SOURCE DATA

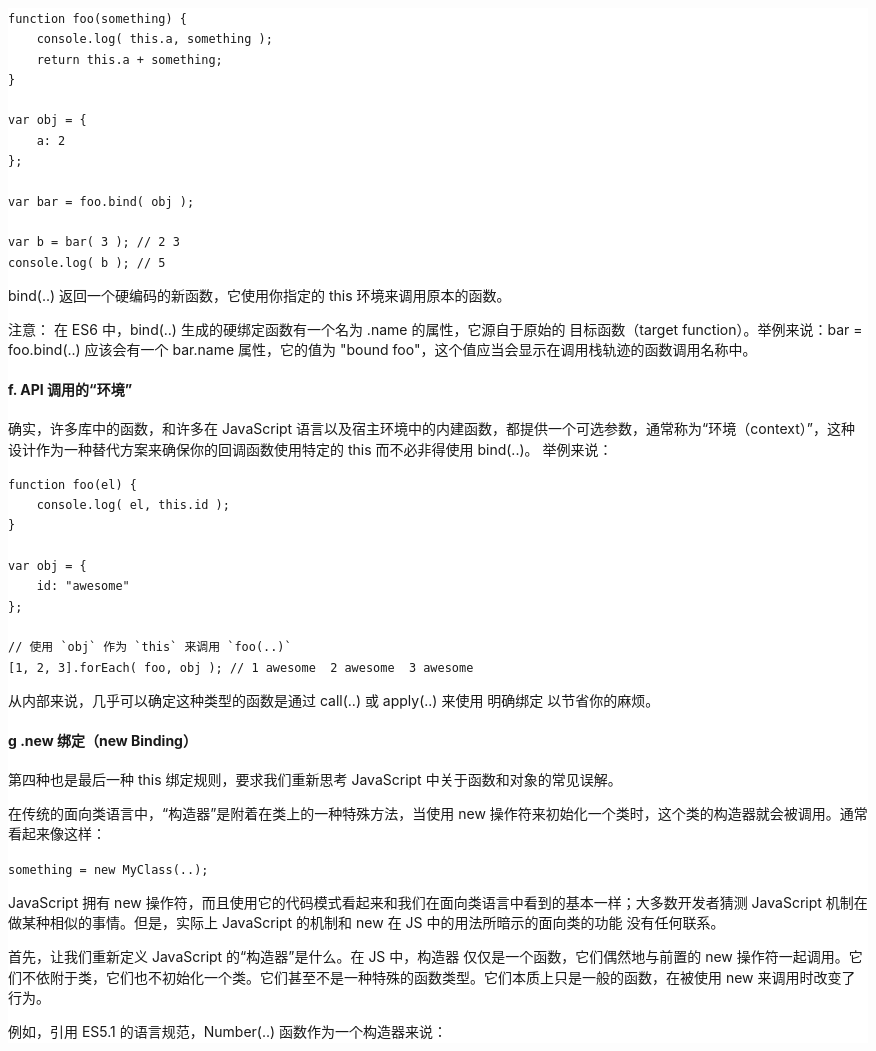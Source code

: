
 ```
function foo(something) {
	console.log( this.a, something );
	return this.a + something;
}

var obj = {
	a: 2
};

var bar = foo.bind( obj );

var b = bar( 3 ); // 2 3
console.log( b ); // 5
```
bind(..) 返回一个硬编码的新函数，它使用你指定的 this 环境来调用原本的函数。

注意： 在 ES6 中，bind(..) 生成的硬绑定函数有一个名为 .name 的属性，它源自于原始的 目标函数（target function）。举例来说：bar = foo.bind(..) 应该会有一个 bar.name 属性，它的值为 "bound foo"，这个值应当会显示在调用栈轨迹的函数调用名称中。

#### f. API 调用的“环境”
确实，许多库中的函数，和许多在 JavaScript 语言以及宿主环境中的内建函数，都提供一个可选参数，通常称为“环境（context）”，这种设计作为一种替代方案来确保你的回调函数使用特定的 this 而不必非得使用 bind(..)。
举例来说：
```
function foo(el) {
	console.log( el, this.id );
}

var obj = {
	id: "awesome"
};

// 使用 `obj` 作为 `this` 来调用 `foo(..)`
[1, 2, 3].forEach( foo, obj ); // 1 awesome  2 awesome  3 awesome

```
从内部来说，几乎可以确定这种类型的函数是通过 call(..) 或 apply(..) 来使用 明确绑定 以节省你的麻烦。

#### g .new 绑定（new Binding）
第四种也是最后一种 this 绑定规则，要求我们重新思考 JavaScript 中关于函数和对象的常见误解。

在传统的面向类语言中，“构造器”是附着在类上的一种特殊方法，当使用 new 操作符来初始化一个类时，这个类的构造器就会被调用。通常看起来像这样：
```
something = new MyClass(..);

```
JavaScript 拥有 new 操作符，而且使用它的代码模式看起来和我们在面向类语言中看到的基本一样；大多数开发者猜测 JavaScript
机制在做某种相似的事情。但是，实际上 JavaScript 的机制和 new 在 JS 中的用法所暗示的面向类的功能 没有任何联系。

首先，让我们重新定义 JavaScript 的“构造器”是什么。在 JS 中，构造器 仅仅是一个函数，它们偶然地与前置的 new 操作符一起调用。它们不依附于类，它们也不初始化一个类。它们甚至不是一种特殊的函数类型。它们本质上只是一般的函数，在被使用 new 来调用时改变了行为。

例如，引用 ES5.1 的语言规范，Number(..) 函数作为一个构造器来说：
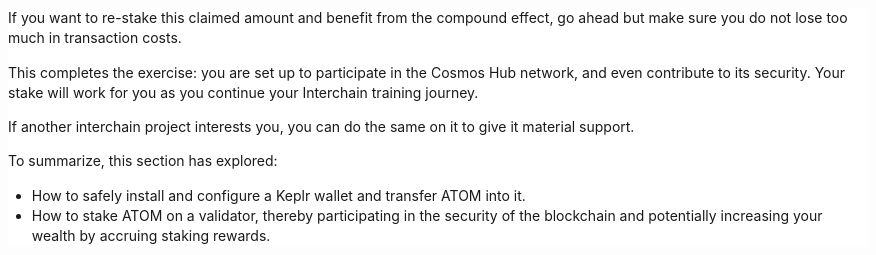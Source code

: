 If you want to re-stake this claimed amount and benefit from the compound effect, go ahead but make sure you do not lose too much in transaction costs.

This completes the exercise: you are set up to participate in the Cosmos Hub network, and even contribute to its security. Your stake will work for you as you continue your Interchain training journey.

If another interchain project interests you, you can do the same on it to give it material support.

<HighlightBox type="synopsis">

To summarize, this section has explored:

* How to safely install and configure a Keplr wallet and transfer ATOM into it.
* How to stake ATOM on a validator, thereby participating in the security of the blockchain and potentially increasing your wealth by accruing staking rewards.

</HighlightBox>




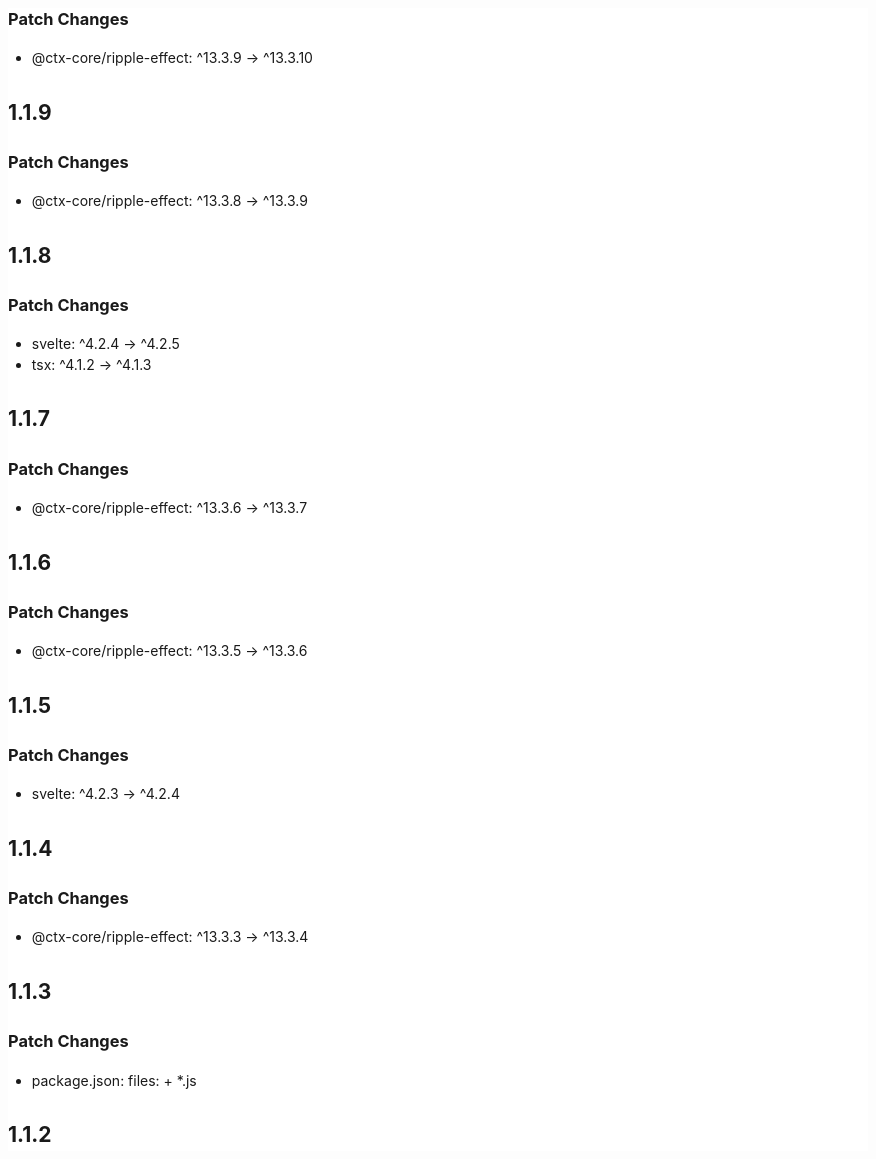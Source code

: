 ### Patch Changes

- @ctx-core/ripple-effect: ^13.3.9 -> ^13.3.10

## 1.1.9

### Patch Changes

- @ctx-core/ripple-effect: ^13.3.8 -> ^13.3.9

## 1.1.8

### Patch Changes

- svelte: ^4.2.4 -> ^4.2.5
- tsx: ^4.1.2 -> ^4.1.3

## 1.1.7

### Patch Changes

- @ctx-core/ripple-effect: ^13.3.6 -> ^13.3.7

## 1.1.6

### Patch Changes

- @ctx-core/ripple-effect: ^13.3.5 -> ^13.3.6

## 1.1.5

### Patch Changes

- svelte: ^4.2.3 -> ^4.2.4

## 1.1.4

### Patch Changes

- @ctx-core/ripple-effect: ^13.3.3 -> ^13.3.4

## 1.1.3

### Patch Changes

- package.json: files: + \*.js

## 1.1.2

EXERCISE DESCRIPTION
Please return, exactly as written, the lines from the first line of the records above through the line containing "If another interchain", both included, leaving out any pictures.

OUTPUT OF THE TASK
Source code

:
 ```
function foo(something) {
	console.log( this.a, something );
	return this.a + something;
}

var obj = {
	a: 2
};

var bar = foo.bind( obj );

var b = bar( 3 ); // 2 3
console.log( b ); // 5
```
bind(..) 返回一个硬编码的新函数，它使用你指定的 this 环境来调用原本的函数。

注意： 在 ES6 中，bind(..) 生成的硬绑定函数有一个名为 .name 的属性，它源自于原始的 目标函数（target function）。举例来说：bar = foo.bind(..) 应该会有一个 bar.name 属性，它的值为 "bound foo"，这个值应当会显示在调用栈轨迹的函数调用名称中。

#### f. API 调用的“环境”
确实，许多库中的函数，和许多在 JavaScript 语言以及宿主环境中的内建函数，都提供一个可选参数，通常称为“环境（context）”，这种设计作为一种替代方案来确保你的回调函数使用特定的 this 而不必非得使用 bind(..)。
举例来说：
```
function foo(el) {
	console.log( el, this.id );
}

var obj = {
	id: "awesome"
};

// 使用 `obj` 作为 `this` 来调用 `foo(..)`
[1, 2, 3].forEach( foo, obj ); // 1 awesome  2 awesome  3 awesome

```
从内部来说，几乎可以确定这种类型的函数是通过 call(..) 或 apply(..) 来使用 明确绑定 以节省你的麻烦。

#### g .new 绑定（new Binding）
第四种也是最后一种 this 绑定规则，要求我们重新思考 JavaScript 中关于函数和对象的常见误解。

在传统的面向类语言中，“构造器”是附着在类上的一种特殊方法，当使用 new 操作符来初始化一个类时，这个类的构造器就会被调用。通常看起来像这样：
```
something = new MyClass(..);

```
JavaScript 拥有 new 操作符，而且使用它的代码模式看起来和我们在面向类语言中看到的基本一样；大多数开发者猜测 JavaScript
机制在做某种相似的事情。但是，实际上 JavaScript 的机制和 new 在 JS 中的用法所暗示的面向类的功能 没有任何联系。

首先，让我们重新定义 JavaScript 的“构造器”是什么。在 JS 中，构造器 仅仅是一个函数，它们偶然地与前置的 new 操作符一起调用。它们不依附于类，它们也不初始化一个类。它们甚至不是一种特殊的函数类型。它们本质上只是一般的函数，在被使用 new 来调用时改变了行为。

例如，引用 ES5.1 的语言规范，Number(..) 函数作为一个构造器来说：
Source code

: If you want to re-stake this claimed amount and benefit from the compound effect, go ahead but make sure you do not lose too much in transaction costs.

This completes the exercise: you are set up to participate in the Cosmos Hub network, and even contribute to its security. Your stake will work for you as you continue your Interchain training journey.

If another interchain project interests you, you can do the same on it to give it material support.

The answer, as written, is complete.